One of the aspects of Irish life the novel probes is a general culture of intolerance. Prejudice against different religions, races and sexualities abound in many scenes with dialogue which keys into underlying attitudes of hatred. When Odran’s father leaves his job he comments “I never liked working for a Jewman.” In Odran’s childhood women’s life options are severely limited when they become wives and mothers, whereas men are given license to pursue their dreams no matter how impractical (an inequality reinforced by the church): “Dad was given leave to do exactly as he pleased and Mam had no choice but to put up with it.” Odran’s nephew is dismissed by the priest as nothing but a queer despite his status as a world-famous novelist. However, Odran attempts to take steps to correct this. At one point, when a mother brings her son to him in a panic because he’s taken a boyfriend, Odran advises her to respect that this is the way her son is. However, he sees little change in people’s attitudes reflecting that “there was precious little compassion to be found in the hearts of anyone in those days, particularly when it came to the lives and choices of women, and in that way, if not others, Ireland has hardly changed in forty years.”
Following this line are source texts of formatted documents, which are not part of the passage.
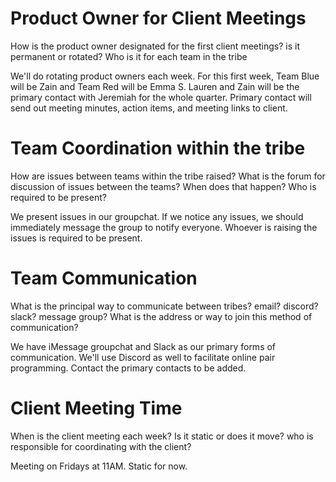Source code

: # Product Owner for Client Meetings

How is the product owner designated for the first client meetings? is it permanent or rotated? Who is it for each team in the tribe

We'll do rotating product owners each week. For this first week, Team Blue will be Zain and Team Red will be Emma S. Lauren and Zain will be the primary contact with Jeremiah for the whole quarter. Primary contact will send out meeting minutes, action items, and meeting links to client.

# Team Coordination within the tribe

How are issues between teams within the tribe raised?
What is the forum for discussion of issues between the teams?
When does that happen? Who is required to be present?

We present issues in our groupchat. If we notice any issues, we should immediately message the group to notify everyone. Whoever is raising the issues is required to be present.

# Team Communication

What is the principal way to communicate between tribes? email? discord? slack? message group? What is the address or way to join this method of communication?

We have iMessage groupchat and Slack as our primary forms of communication. We'll use Discord as well to facilitate online pair programming. Contact the primary contacts to be added.

# Client Meeting Time

When is the client meeting each week? Is it static or does it move? who is responsible for coordinating with the client?

Meeting on Fridays at 11AM. Static for now.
A monumental change in attitude this novel does record is the transition in general attitudes towards the church. For many years many turned a blind eye to the way priests abused their power to sexually molest children because people were too frightened or blindly faithful or incapable of challenging the church’s authority. When accusations are finally made public and the media openly challenge the religious authorities, the general respect Father Odran received where people on a train would freely offer him food turns to a seething contempt where he can be openly attacked in a café with no one intervening. Far from seeing the accounts of child abuse as isolated incidents, people begin to view it as a conspiracy that maintains a power hold over the population through intimidation and secrecy akin to the mafia and there is a mounting desire to expel the Catholic church from the country altogether. The novel explores this change in attitude from a very personal point of view which calls into question the ways we let the general attitudes of our culture influence our thoughts and actions.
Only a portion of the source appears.